Lo mejor que la especie humana ha forjado a través de los siglos (el amor, la amistad, la familia, la confianza, el divino olvido), que ahora no venga y lo destruya las nuevas leyes alemanes.

De seguir por ese derrotero, en los libros de historia del próximo milenio, cuando se estudie la causa última de la caída de Occidente, se concluirá que todo se debió a la no prohibición de las perversas pruebas de ADN para determinar paternidades. Eso es mejor no menearlo. Llevamos varios milenios sin esas pruebas de veras tan inhumanas y, mal que bien, aquí estamos, aporreados pero sacando nuestra civilización adelante. Porque lo que quizás los miembros del Consejo de Ministros alemán no entiendan es que los cuernos, a pesar de su leyenda negra, en el fondo son uno de los pilares fundamentales de la familia, y, por tanto, de la sociedad.

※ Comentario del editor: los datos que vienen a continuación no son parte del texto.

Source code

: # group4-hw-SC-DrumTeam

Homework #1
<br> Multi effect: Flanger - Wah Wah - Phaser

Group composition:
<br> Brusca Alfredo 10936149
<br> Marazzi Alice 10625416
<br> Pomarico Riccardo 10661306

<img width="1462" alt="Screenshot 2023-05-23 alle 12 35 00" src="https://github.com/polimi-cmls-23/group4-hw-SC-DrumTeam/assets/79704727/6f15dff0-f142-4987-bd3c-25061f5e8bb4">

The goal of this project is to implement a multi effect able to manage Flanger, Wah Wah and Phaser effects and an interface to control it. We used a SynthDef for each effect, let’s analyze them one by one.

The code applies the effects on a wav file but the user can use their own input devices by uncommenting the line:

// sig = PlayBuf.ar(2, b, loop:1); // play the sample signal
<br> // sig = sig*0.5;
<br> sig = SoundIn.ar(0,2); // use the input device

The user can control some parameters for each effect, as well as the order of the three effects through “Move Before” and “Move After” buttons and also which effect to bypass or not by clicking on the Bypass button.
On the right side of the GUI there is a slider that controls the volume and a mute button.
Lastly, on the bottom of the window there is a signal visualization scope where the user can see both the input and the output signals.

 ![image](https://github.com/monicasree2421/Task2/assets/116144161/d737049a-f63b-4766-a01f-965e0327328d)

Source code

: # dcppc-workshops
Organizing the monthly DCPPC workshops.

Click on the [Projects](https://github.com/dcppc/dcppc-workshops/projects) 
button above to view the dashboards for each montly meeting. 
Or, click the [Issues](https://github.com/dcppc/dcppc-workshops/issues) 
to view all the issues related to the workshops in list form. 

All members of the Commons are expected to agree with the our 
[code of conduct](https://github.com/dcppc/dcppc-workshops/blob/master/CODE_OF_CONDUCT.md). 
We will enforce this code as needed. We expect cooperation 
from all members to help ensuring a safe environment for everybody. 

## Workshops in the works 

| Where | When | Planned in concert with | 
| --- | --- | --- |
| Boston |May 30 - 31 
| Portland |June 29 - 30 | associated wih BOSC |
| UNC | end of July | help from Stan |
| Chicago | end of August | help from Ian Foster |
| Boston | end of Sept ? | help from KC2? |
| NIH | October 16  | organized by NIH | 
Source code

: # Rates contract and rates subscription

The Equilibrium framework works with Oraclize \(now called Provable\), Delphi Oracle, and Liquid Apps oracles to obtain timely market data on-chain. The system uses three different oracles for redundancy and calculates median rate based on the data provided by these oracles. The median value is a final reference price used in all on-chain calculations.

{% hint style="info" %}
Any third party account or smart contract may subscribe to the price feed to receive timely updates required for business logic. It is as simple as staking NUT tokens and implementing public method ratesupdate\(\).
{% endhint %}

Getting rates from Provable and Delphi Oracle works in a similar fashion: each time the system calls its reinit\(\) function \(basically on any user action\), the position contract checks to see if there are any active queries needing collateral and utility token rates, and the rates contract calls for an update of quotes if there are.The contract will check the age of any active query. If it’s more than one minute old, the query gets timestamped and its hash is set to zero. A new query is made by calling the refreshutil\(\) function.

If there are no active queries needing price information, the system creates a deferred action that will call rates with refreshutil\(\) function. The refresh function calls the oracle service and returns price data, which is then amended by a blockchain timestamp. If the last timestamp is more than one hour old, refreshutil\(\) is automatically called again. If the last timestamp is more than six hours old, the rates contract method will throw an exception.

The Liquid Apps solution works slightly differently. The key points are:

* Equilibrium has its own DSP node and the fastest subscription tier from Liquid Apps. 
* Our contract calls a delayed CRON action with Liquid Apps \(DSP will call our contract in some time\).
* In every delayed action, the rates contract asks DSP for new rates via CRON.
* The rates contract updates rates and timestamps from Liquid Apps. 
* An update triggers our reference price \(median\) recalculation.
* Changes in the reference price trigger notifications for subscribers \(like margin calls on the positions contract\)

Ni la inmortalidad ni las certezas están hechas para el hombre. Nosotros nos movemos bien en la incertidumbre, y es en los espacios para la duda, entre las sombras de lo que quizás es o quizás no, en donde en realidad definimos nuestros mejores valores humanos. De todas maneras no hay niño tan distinto a su padre que no se le pueda alegar un parecido circunstancial a algún abuelo muerto hace mucho tiempo. En el peor de los casos, al niño se le pueden atribuir parecidos poéticos al padre: que si sacó su sonrisa, que si su mirada, que si la manera de rascarse la cabeza ("¡Es que es idéntico!").

Pero la mayoría de veces esas componendas ni siquiera hacen falta. El papá es el papá y punto. Es más, en un lugar del Caribe, de cuyo nombre no quiero acordarme, sé de un hombre que tiene cuatro amigos y cuatro hijos. Y a cada uno de sus amigos los ha nombrado padrino de alguno de sus hijos, en función ¿de qué?: en función del parecido físico del amigo con el niño que corresponda. Y están todos felices, y son compadres, y juegan al dominó, y van a bailar, y ven el béisbol juntos, y todos los sábados por la mañana se reúnen a tomarse sus cervecitas heladas... Humanidad. Fraternidad. Civilización.

Lo mejor que la especie humana ha forjado a través de los siglos (el amor, la amistad, la familia, la confianza, el divino olvido), que ahora no venga y lo destruya las nuevas leyes alemanes. Esa gente del Norte definitivamente es muy rara. Así como de algunas personas se dice que son tan bellas que si lo fueran un poquito más, ya serían feas, de igual modo los alemanes, con esta nueva vuelta de tuerca de sofisticación y racionalidad, ahora pueden acabar convirtiéndose en los más bárbaros de todo el orbe.

Hasta hoy lo peor de los cuernos siempre había sido los cuchicheos y las burlitas de los amigos. No es un trago fácil, pero nadie se muere de eso. Además que "hoy por ti, mañana por mí": el cornudo de una casa, es el cornamentador de otra, y es así como se equilibran las fuerzas del Universo. Sin embargo, qué era glacial tan triste esa en que al cornamentador se le pueda demandar judicialmente, o aquella en que el cornudo interponga una demanda, la gane, y tenga entonces que ir con una factura en la mano a tocar a la puerta de su muy humano verdugo, quizás un querido amigo, un hermano rebelde, un compadre poeta y guitarrista.

Eso de verdad que es mejor no menearlo. Todos cornudos pero contentos.